Implementation of cross resonance gate for a capacitively coupled two fluxonium device in 3D cavity
ORAL
Abstract
Fluxonium qubits stand out with their high anharmonicity and longer coherence times [1,2]. For this reason they are promising candidates for cross resonance gate applications where the weak transmon anharmonicity is one of the main limitations [3]. Our work focuses on the implementation of the cross resonance gate on a capacitively coupled two fluxonium system and suggests an 'all microwave' scheme in a simple 3D resonator geometry. We will present our improved toolbox for the realization of the CR gate in our system and report recent benchmarking results. In particular we will discuss observations of the effect of strong drives on fluxonium qubits in a 3D cavity.

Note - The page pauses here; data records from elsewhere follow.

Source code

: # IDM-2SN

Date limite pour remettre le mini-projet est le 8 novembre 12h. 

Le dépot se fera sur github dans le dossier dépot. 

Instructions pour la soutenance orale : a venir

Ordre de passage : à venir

[1] L. B. Nguyen, et. al., Phys. Rev. X 9, 041041 (2019)
[2] A. Somoroff, et. al., arXiv: 2103.08578 (2021)
[3] S. Sheldon, et al., Phys. Rev. A 93, 060302 (2016)
[1] L. B. Nguyen, et. al., Phys. Rev. X 9, 041041 (2019)
[2] A. Somoroff, et. al., arXiv: 2103.08578 (2021)
[3] S. Sheldon, et al., Phys. Rev. A 93, 060302 (2016)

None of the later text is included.